Among 25 patients with KMT2A-rearranged AML with matched data at diagnosis and relapse, mutations of signaling pathway genes (FLT3, KRAS, NRAS, PTPN11, CBL, and BRAF) were frequently detected in diagnostic samples (25 mutations/25 patients). However, 21 of 25 (84.0%) mutations were lost at relapse. In contrast, 7 of 19 (36.8%) mutations of other pathway genes were lost at relapse, and the percentage was significantly lower than that of mutations in the signaling pathway genes (P = 0.002). Six mutations in the signaling pathway genes and 11 mutations in other pathway genes were acquired at relapse. Particularly, mutations of transcription factor genes (WT1, SPI1, GATA2, and RUNX1) were acquired at relapse: 7 of 8 (87.5%) mutations were detected only at relapse. These results suggest that mutations of signaling pathway genes are unstable in the clonal evolution of KMT2A-rearranged AML. Mutations of other pathway genes, especially those of transcription factor genes, may contribute to relapse in patients with KMT2A-rearranged AML.

Next, attention was turned to the KRAS mutations (KRAS-MT) because we have previously shown that KRAS-MT are independent adverse prognostic factors in KMT2A-rearranged AML (Blood Adv. 2020). Among 25 patients with KMT2A-rearranged AML with matched data at diagnosis and relapse, 10 (40.0%) patients harbored KRAS-MT at diagnosis. Interestingly, KRAS-MT were lost at relapse in 9 of 10 (90.0%) patients. Among 107 patients with non-KMT2A-rearranged AML with matched data at diagnosis and relapse, 10 (9.3%) patients harbored KRAS-MT at diagnosis. The frequency of KRAS-MT was significantly higher in KMT2A-rearranged AML (40.0% vs. 9.3%, P = 0.0006). This may be explained on the basis of the fact that KRAS-MT is associated with a high relapse rate in KMT2A-rearranged AML, but not in non-KMT2A-rearranged AML. KRAS-MT was lost at relapse in 5 of 10 (50.0%) patients with non-KMT2A-rearranged AML. The percentage of KRAS-MT loss at relapse was higher in KMT2A-rearranged AML. However, it was not statistically significant (90.0% vs. 50.0%, P = 0.14). Therefore, KRAS-MT may be unstable in clonal evolution regardless of disease subtypes in AML. The underlying mechanisms of the paradox between the high relapse rate in patients with KRAS-MT and frequent loss of KRAS-MT at relapse in patients with KMT2A-rearranged AML should be examined in future studies.

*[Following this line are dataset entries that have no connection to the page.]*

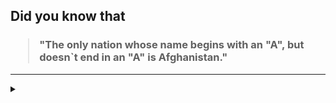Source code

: ## Did you know that

<h3>
  <blockquote>
<!--START_SECTION:debris-->                                                                                                                                                                    
"The only nation whose name begins with an "A", but doesn`t end in an "A" is Afghanistan."
<!--END_SECTION:debris-->
  </blockquote>
</h3>

-----

<details>
  <summary></summary>

<img src="https://github-readme-stats.vercel.app/api?show_icons=true&hide=issues&username=ekickx"> <img src="https://github-readme-stats.vercel.app/api/top-langs/?layout=compact&username=ekickx">

</details>
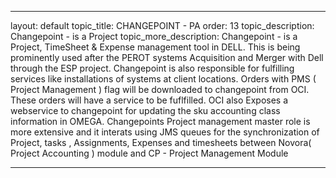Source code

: ---

layout: default
topic_title: CHANGEPOINT - PA
order: 13
topic_description:   Changepoint - is a Project
topic_more_description: Changepoint - is a Project,  TimeSheet & Expense management tool in DELL. This is being prominently used after the PEROT systems Acquisition and Merger with Dell through the ESP project. Changepoint is also responsible for fulfilling services like installations of systems at client locations. Orders with PMS ( Project Management ) flag will be downloaded to changepoint from OCI. These orders will have a service to be fuflfilled. OCI also Exposes a webservice to changepoint for updating the sku accounting class information in OMEGA. Changepoints Project management master role is more extensive and it interats using JMS queues for the synchronization of Project, tasks , Assignments, Expenses and timesheets between Novora( Project Accounting ) module and CP - Project Management Module


---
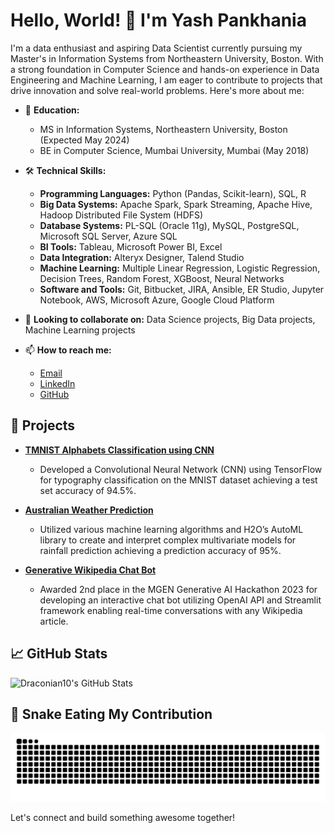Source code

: # Hello, World! 👋 I'm Yash Pankhania

I'm a data enthusiast and aspiring Data Scientist currently pursuing my Master's in Information Systems from Northeastern University, Boston. With a strong foundation in Computer Science and hands-on experience in Data Engineering and Machine Learning, I am eager to contribute to projects that drive innovation and solve real-world problems. Here's more about me:

- 🏫 **Education:** 
    - MS in Information Systems, Northeastern University, Boston (Expected May 2024)
    - BE in Computer Science, Mumbai University, Mumbai (May 2018)
    
- 🛠 **Technical Skills:** 
    - **Programming Languages:** Python (Pandas, Scikit-learn), SQL, R
    - **Big Data Systems:** Apache Spark, Spark Streaming, Apache Hive, Hadoop Distributed File System (HDFS)
    - **Database Systems:** PL-SQL (Oracle 11g), MySQL, PostgreSQL, Microsoft SQL Server, Azure SQL
    - **BI Tools:** Tableau, Microsoft Power BI, Excel
    - **Data Integration:** Alteryx Designer, Talend Studio
    - **Machine Learning:** Multiple Linear Regression, Logistic Regression, Decision Trees, Random Forest, XGBoost, Neural Networks
    - **Software and Tools:** Git, Bitbucket, JIRA, Ansible, ER Studio, Jupyter Notebook, AWS, Microsoft Azure, Google Cloud Platform

- 🤝 **Looking to collaborate on:** Data Science projects, Big Data projects, Machine Learning projects

- 📫 **How to reach me:** 
    - [Email](mailto:pankhania.y@northeastern.edu)
    - [LinkedIn](https://linkedin.com/in/yash-pankhania)
    - [GitHub](https://github.com/Draconian10)

## 🔧 Projects

- **[TMNIST Alphabets Classification using CNN](https://github.com/Draconian10/TMNIST_Alphabets_Classification_Using_CNN)**
    - Developed a Convolutional Neural Network (CNN) using TensorFlow for typography classification on the MNIST dataset achieving a test set accuracy of 94.5%.

- **[Australian Weather Prediction](https://github.com/Draconian10/Australia_Weather_Prediction)**
    - Utilized various machine learning algorithms and H2O’s AutoML library to create and interpret complex multivariate models for rainfall prediction achieving a prediction accuracy of 95%.

- **[Generative Wikipedia Chat Bot](https://github.com/Draconian10/WikiBotPro)**
    - Awarded 2nd place in the MGEN Generative AI Hackathon 2023 for developing an interactive chat bot utilizing OpenAI API and Streamlit framework enabling real-time conversations with any Wikipedia article.

## 📈 GitHub Stats

![Draconian10's GitHub Stats](https://github-readme-stats.vercel.app/api?username=Draconian10&show_icons=true&theme=radical)

## 🐍 Snake Eating My Contribution
![snake gif](https://github.com/Draconian10/Draconian10/blob/output/github-contribution-grid-snake.svg)

Let's connect and build something awesome together!
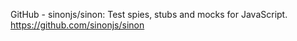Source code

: GitHub - sinonjs/sinon: Test spies, stubs and mocks for JavaScript.
https://github.com/sinonjs/sinon
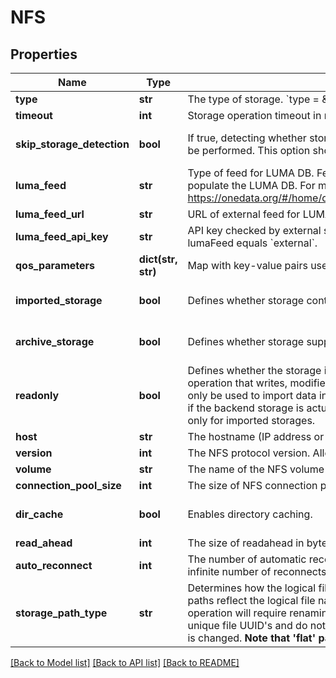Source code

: # NFS

## Properties
Name | Type | Description | Notes
------------ | ------------- | ------------- | -------------
**type** | **str** | The type of storage.  &#x60;type &#x3D; \&quot;nfs\&quot;&#x60;  NFS storage.  | 
**timeout** | **int** | Storage operation timeout in milliseconds. | [optional] 
**skip_storage_detection** | **bool** | If true, detecting whether storage is directly accessible by the Oneclient will not be performed. This option should be set to true on readonly storages.  | [optional] [default to False]
**luma_feed** | **str** | Type of feed for LUMA DB. Feed is a source of user/group mappings used to populate the LUMA DB. For more info please read: https://onedata.org/#/home/documentation/doc/administering_onedata/luma.html  | [optional] [default to 'auto']
**luma_feed_url** | **str** | URL of external feed for LUMA DB. Relevant only if lumaFeed equals &#x60;external&#x60;. | [optional] 
**luma_feed_api_key** | **str** | API key checked by external service used as feed for LUMA DB. Relevant only if lumaFeed equals &#x60;external&#x60;.  | [optional] 
**qos_parameters** | **dict(str, str)** | Map with key-value pairs used for describing storage QoS parameters. | [optional] 
**imported_storage** | **bool** | Defines whether storage contains existing data to be imported.  | [optional] [default to False]
**archive_storage** | **bool** | Defines whether storage supports long-term dataset archiving.  | [optional] [default to False]
**readonly** | **bool** | Defines whether the storage is readonly. If enabled, Oneprovider will block any operation that writes, modifies or deletes data on the storage. Such storage can only be used to import data into the space. Mandatory to ensure proper behaviour if the backend storage is actually configured as readonly. This option is available only for imported storages.  | [optional] [default to False]
**host** | **str** | The hostname (IP address or FQDN) of NFS server. | 
**version** | **int** | The NFS protocol version. Allowed values are 3 (default) and 4 (experimental). | [optional] 
**volume** | **str** | The name of the NFS volume (export). | 
**connection_pool_size** | **int** | The size of NFS connection pool. | [optional] 
**dir_cache** | **bool** | Enables directory caching. | [optional] [default to True]
**read_ahead** | **int** | The size of readahead in bytes. | [optional] 
**auto_reconnect** | **int** | The number of automatic reconnect attempts to the server. Setting &#x60;-1&#x60; enables infinite number of reconnects. | [optional] 
**storage_path_type** | **str** | Determines how the logical file paths will be mapped on the storage. &#x27;canonical&#x27; paths reflect the logical file names and directory structure, however each rename operation will require renaming the files on the storage. &#x27;flat&#x27; paths are based on unique file UUID&#x27;s and do not require on-storage rename when logical file name is changed. **Note that &#x27;flat&#x27; paths are not allowed on this type of storage.**  | [optional] [default to 'canonical']

[[Back to Model list]](../README.md#documentation-for-models) [[Back to API list]](../README.md#documentation-for-api-endpoints) [[Back to README]](../README.md)


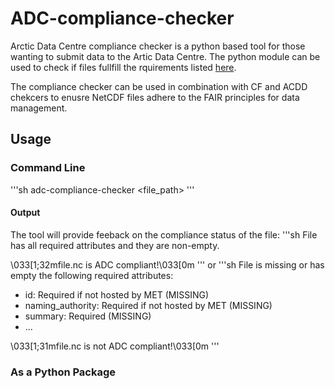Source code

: # ADC-compliance-checker
Arctic Data Centre compliance checker is a python based tool for those wanting to submit data to the Artic Data Centre. The python module can be used to check if files fullfill the rquirements listed [here](https://adc.met.no/node/4).

The compliance checker can be used in combination with CF and ACDD chekcers to enusre NetCDF files adhere to the FAIR principles for data management.

## Usage

### Command Line
'''sh
adc-compliance-checker <file_path>
'''

#### Output

The tool will provide feeback on the compliance status of the file:
'''sh
File has all required attributes and they are non-empty.

\033[1;32mfile.nc is ADC compliant!\033[0m
'''
or
'''sh
File is missing or has empty the following required attributes:
  - id: Required if not hosted by MET (MISSING)
  - naming_authority: Required if not hosted by MET (MISSING)
  - summary: Required (MISSING)
  - ...

\033[1;31mfile.nc is not ADC compliant!\033[0m
'''


### As a Python Package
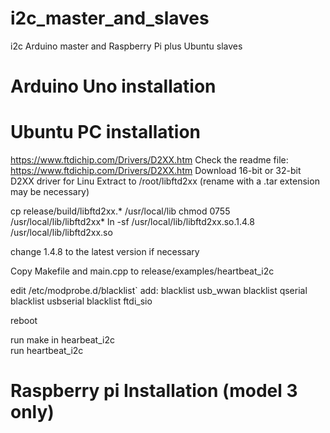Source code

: # i2c_master_and_slaves
i2c Arduino master and Raspberry Pi plus Ubuntu slaves

# Arduino Uno installation

# Ubuntu PC installation

https://www.ftdichip.com/Drivers/D2XX.htm
Check the readme file: https://www.ftdichip.com/Drivers/D2XX.htm
Download 16-bit or 32-bit D2XX driver for Linu
Extract to /root/libftd2xx (rename with a .tar extension may be necessary)

cp release/build/libftd2xx.* /usr/local/lib
chmod 0755 /usr/local/lib/libftd2xx*
ln -sf /usr/local/lib/libftd2xx.so.1.4.8 /usr/local/lib/libftd2xx.so

change 1.4.8 to the latest version if necessary

Copy Makefile and main.cpp to release/examples/heartbeat_i2c

edit /etc/modprobe.d/blacklist`
add:
blacklist usb_wwan
blacklist qserial
blacklist usbserial
blacklist ftdi_sio

reboot

run make in hearbeat_i2c  
run heartbeat_i2c

# Raspberry pi Installation (model 3 only)
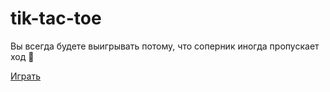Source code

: # tik-tac-toe

Вы всегда будете выигрывать потому, что соперник иногда пропускает ход :see_no_evil:

[Играть](https://pchupchu.github.io/tik-tac-toe/)
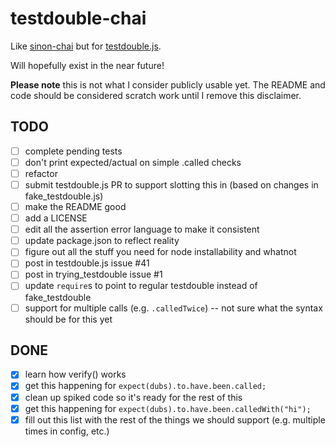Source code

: # testdouble-chai

Like [sinon-chai](https://github.com/domenic/sinon-chai) but for [testdouble.js](https://github.com/testdouble/testdouble.js).

Will hopefully exist in the near future!

**Please note** this is not what I consider publicly usable yet. The README and code should be considered scratch work until I remove this disclaimer.


## TODO
- [ ] complete pending tests
- [ ] don't print expected/actual on simple .called checks
- [ ] refactor
- [ ] submit testdouble.js PR to support slotting this in (based on changes in fake_testdouble.js)
- [ ] make the README good
- [ ] add a LICENSE
- [ ] edit all the assertion error language to make it consistent
- [ ] update package.json to reflect reality
- [ ] figure out all the stuff you need for node installability and whatnot
- [ ] post in testdouble.js issue #41
- [ ] post in trying_testdouble issue #1
- [ ] update `require`s to point to regular testdouble instead of fake_testdouble
- [ ] support for multiple calls (e.g. `.calledTwice`) -- not sure what the syntax should be for this yet

## DONE
- [x] learn how verify() works
- [x] get this happening for `expect(dubs).to.have.been.called;`
- [x] clean up spiked code so it's ready for the rest of this
- [x] get this happening for `expect(dubs).to.have.been.calledWith("hi");`
- [x] fill out this list with the rest of the things we should support (e.g. multiple times in config, etc.)
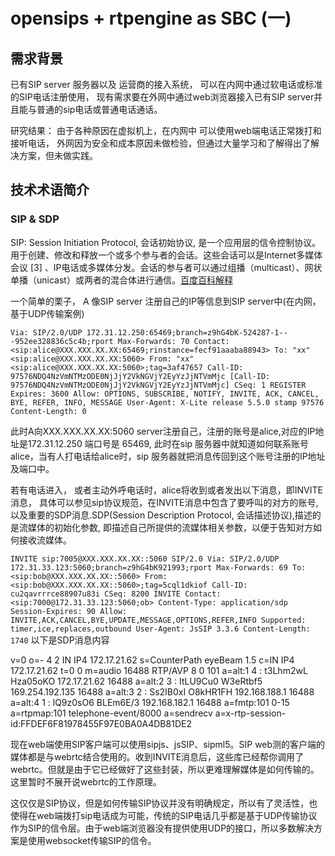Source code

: # opensips + rtpengine as SBC (一)

## 需求背景
已有SIP server 服务器以及 运营商的接入系统， 可以在内网中通过软电话或标准的SIP电话注册使用， 现有需求要在外网中通过web浏览器接入已有SIP server并且能与普通的sip电话或普通电话通话。

研究结果： 由于各种原因在虚拟机上，在内网中 可以使用web端电话正常拨打和接听电话， 外网因为安全和成本原因未做检验，但通过大量学习和了解得出了解决方案，但未做实践。

## 技术术语简介

### SIP & SDP

SIP: Session Initiation Protocol, 会话初始协议, 是一个应用层的信令控制协议。用于创建、修改和释放一个或多个参与者的会话。这些会话可以是Internet多媒体会议 [3]  、IP电话或多媒体分发。会话的参与者可以通过组播（multicast）、网状单播（unicast）或两者的混合体进行通信。[百度百科解释](https://baike.baidu.com/item/SIP/33921?fromtitle=SIP%E5%8D%8F%E8%AE%AE&fromid=1179615)

一个简单的栗子， A 像SIP server 注册自己的IP等信息到SIP server中(在内网，基于UDP传输案例)

`
Via: SIP/2.0/UDP 172.31.12.250:65469;branch=z9hG4bK-524287-1---952ee328836c5c4b;rport
Max-Forwards: 70
Contact: <sip:alice@XXX.XXX.XX.XX:65469;rinstance=fecf91aaaba88943>
To: "xx"<sip:alice@XXX.XXX.XX.XX:5060>
From: "xx"<sip:alice@XXX.XXX.XX.XX:5060>;tag=3af47657
Call-ID: 97576NDQ4NzVmNTMzODE0NjJjY2VkNGVjY2EyYzJjNTVmMjc
[Call-ID: 97576NDQ4NzVmNTMzODE0NjJjY2VkNGVjY2EyYzJjNTVmMjc]
CSeq: 1 REGISTER
Expires: 3600
Allow: OPTIONS, SUBSCRIBE, NOTIFY, INVITE, ACK, CANCEL, BYE, REFER, INFO, MESSAGE
User-Agent: X-Lite release 5.5.0 stamp 97576
Content-Length: 0
`

此时A向XXX.XXX.XX.XX:5060 server注册自己，注册的账号是alice,对应的IP地址是172.31.12.250 端口号是 65469, 此时在sip 服务器中就知道如何联系账号alice，当有人打电话给alice时，sip 服务器就把消息传回到这个账号注册的IP地址及端口中。


若有电话进入， 或者主动外呼电话时，alice将收到或者发出以下消息，即INVITE消息， 具体可以参见sip协议规范，在INVITE消息中包含了要呼叫的对方的账号,以及重要的SDP消息.SDP(Session Description Protocol, 会话描述协议),描述的是流媒体的初始化参数, 即描述自己所提供的流媒体相关参数，以便于告知对方如何接收流媒体。

`
INVITE sip:7005@XXX.XXX.XX.XX::5060 SIP/2.0
Via: SIP/2.0/UDP 172.31.33.123:5060;branch=z9hG4bK921993;rport
Max-Forwards: 69
To:  <sip:bob@XXX.XXX.XX.XX::5060>
From:  <sip:bob@XXX.XXX.XX.XX::5060>;tag=5cql1dkiof
Call-ID: cu2qavrrrce88907u83i
CSeq: 8200 INVITE
Contact:  <sip:7000@172.31.33.123:5060;ob>
Content-Type: application/sdp
Session-Expires: 90
Allow: INVITE,ACK,CANCEL,BYE,UPDATE,MESSAGE,OPTIONS,REFER,INFO
Supported: timer,ice,replaces,outbound
User-Agent: JsSIP 3.3.6
Content-Length: 1740
`
以下是SDP消息内容

v=0
o=- 4 2 IN IP4 172.17.21.62
s=CounterPath eyeBeam 1.5
c=IN IP4 172.17.21.62
t=0 0
m=audio 16488 RTP/AVP 8 0 101
a=alt:1 4 : t3Lhm2wL Hza05oKO 172.17.21.62 16488
a=alt:2 3 : ItLU9Cu0 W3eRtbf5 169.254.192.135 16488
a=alt:3 2 : Ss2IB0xI O8kHR1FH 192.168.188.1 16488
a=alt:4 1 : lQ9z0sO6 BLEm6E/3 192.168.182.1 16488
a=fmtp:101 0-15
a=rtpmap:101 telephone-event/8000
a=sendrecv
a=x-rtp-session-id:FFDEF6F81978455F97E0BA0A4DB81DE2

现在web端使用SIP客户端可以使用sipjs、jsSIP、sipml5。SIP web测的客户端的媒体都是与webrtc结合使用的。收到INVITE消息后，这些库已经帮你调用了webrtc。但就是由于它已经做好了这些封装，所以更难理解媒体是如何传输的。这里暂时不展开说webrtc的工作原理。

这仅仅是SIP协议，但是如何传输SIP协议并没有明确规定，所以有了灵活性，也使得在web端拨打sip电话成为可能，传统的SIP电话几乎都是基于UDP传输协议作为SIP的信令层。由于web端浏览器没有提供使用UDP的接口，所以多数解决方案是使用websocket传输SIP的信令。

The loss of KRAS-MT at relapse suggests that the mutations were in subclones at diagnosis. Therefore, we finally examined the prognosis of 167 patients according to the clonality of KRAS-MT at diagnosis. In patients with KMT2A-MLLT3 (n = 67), those with subclonal KRAS-MT (n = 6) had adverse 5-y event-free survival compared with both patients with wild-type KRAS (KRAS-WT) (n = 56) (KRAS-WT vs. subclonal KRAS-MT: 58.7% vs. 16.7%, P = 0.04) and patients with clonal KRAS-MT (n = 5) (clonal KRAS-MT vs. subclonal KRAS-MT: 80.0% vs. 16.7%, P = 0.07). However, 5-y overall survival (OS) was similar among the three groups. In contrast, among patients with KMT2A-MLLT10 (n = 37), those with clonal KRAS-MT (n = 5) had adverse 5-y OS compared with both patients with KRAS-WT (n = 20) (KRAS-WT vs. clonal KRAS-MT: 59.7% vs. 0.0%, P = 0.006) and patients with subclonal KRAS-MT (n = 12) (subclonal KRAS-MT vs. clonal KRAS-MT: 58.3% vs. 0.0%, P = 0.04). According to these results, the effects of the clonality of KRAS-MT on prognosis may depend on which KMT2A fusion is present.